• Welcome to PlanetSquires Forums.
 

SQLite Client Server Source

Started by Richard Kelly, May 02, 2017, 02:07:39 AM

Previous topic - Next topic

Paul Squires

In your code you might want to apply a function to the incoming SQL statement to ensure that it handles embedded quotes correctly, or at least provide such a function to the programmer. Here is the one that I use:

''
''  Safely escape embedded quotes within an sql statement
''
Function clsSqlite.SafeSql( ByVal sql As String ) As String
   If Len(sql) = 0 Then Exit Function   ' prevents mprintf from returning "(NULL)" literal string
   Dim pzSql As ZString Ptr
   pzSql = sqlite3_mprintf("%q", sql)
   Function = *pzSql
   sqlite3_free(pzSql) 
End Function
Paul Squires
PlanetSquires Software
WinFBE Editor and Visual Designer

Paul Squires

I see that you wrapped all of the SQLITE constants in a NameSpace.
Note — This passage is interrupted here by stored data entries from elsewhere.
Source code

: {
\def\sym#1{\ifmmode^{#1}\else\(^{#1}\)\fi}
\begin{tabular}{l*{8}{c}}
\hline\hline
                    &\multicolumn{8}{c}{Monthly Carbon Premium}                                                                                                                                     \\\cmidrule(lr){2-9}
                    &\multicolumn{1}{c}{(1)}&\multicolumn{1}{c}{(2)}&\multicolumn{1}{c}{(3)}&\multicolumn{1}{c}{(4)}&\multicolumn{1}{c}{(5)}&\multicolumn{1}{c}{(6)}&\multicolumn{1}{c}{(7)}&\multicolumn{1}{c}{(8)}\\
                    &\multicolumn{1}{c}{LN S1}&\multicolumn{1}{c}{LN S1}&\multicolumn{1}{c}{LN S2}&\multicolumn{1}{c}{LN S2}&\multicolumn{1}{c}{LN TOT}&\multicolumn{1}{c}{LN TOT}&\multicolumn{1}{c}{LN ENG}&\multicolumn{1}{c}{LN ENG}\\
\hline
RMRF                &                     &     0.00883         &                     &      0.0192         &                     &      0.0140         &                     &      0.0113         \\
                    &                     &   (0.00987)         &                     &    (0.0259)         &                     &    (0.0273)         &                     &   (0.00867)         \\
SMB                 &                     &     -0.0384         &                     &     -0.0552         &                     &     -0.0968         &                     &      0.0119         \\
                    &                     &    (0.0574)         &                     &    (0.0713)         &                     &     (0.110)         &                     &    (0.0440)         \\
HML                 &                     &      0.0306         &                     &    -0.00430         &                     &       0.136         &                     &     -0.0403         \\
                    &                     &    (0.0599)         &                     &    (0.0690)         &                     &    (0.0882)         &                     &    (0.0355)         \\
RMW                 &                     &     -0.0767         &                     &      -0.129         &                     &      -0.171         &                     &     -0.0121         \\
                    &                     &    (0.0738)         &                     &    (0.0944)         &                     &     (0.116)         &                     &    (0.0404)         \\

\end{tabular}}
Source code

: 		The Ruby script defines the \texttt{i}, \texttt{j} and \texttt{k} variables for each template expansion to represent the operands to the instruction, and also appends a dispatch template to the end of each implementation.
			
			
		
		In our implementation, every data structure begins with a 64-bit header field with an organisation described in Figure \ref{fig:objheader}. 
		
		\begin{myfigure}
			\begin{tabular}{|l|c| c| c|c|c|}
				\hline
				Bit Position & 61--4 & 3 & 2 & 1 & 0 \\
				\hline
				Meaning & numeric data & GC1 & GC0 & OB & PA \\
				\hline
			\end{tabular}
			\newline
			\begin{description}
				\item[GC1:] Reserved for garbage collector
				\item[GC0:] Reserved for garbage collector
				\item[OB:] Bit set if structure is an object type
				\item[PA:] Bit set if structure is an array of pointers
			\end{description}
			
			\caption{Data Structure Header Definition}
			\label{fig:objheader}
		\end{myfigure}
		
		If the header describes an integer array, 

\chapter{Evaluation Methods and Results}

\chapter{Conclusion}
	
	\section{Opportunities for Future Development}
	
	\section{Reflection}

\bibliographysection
I am thinking that an ENUM may be more appropriate than a NameSpace?


ENUM cCTSQLiteClass
   SQLITE_OK                  = &h00000000
   SQLITE_TRUE                = &h00000001
   SQLITE_OPEN_READONLY       = &h00000001 
   SQLITE_OPEN_READWRITE      = &h00000002 
   SQLITE_OPEN_CREATE         = &h00000004 
   SQLITE_OPEN_URI            = &h00000040 
   SQLITE_OPEN_MEMORY         = &h00000080 
   SQLITE_OPEN_NOMUTEX        = &h00008000 
   SQLITE_OPEN_FULLMUTEX      = &h00010000 
   SQLITE_OPEN_SHAREDCACHE    = &h00020000 
   SQLITE_OPEN_PRIVATECACHE   = &h00040000 
   SQLITE_OPEN_WAL            = &h00080000
   SQLITE_ROW                 = 100
   SQLITE_DONE                = 101
   SQLITE_CONFIG_LOG          = 16
   SQLITE_BLOB                = 4
   SQLITE_NULL                = 5
End ENUM


Paul Squires
PlanetSquires Software
WinFBE Editor and Visual Designer

Paul Squires

I see that you are storing the database handles as DWORD. In the documentation they technically should be sqlite3 ptr. Whether that is a DWORD on all platforms I am not sure (I would be surprised if it is).

I have attached an old SQLite class that I wrote in FreeBasic that might give you some ideas as well.
Paul Squires
PlanetSquires Software
WinFBE Editor and Visual Designer

Paul Squires

In cases where you need to specify flags (say, for example when opening/creating a database) I am pretty sure that you need to OR the flags rather than add them. I noticed you have code like this:

cCTSQLiteClass.SQLITE_OPEN_READWRITE + cCTSQLiteClass.SQLITE_OPEN_CREATE

When maybe it sould be:

cCTSQLiteClass.SQLITE_OPEN_READWRITE OR cCTSQLiteClass.SQLITE_OPEN_CREATE

Adding may cause side effects?

Paul Squires
PlanetSquires Software
WinFBE Editor and Visual Designer

Richard Kelly

Thank you Paul for taking the time to contribute to this effort. It's really helpful to hear from a pro.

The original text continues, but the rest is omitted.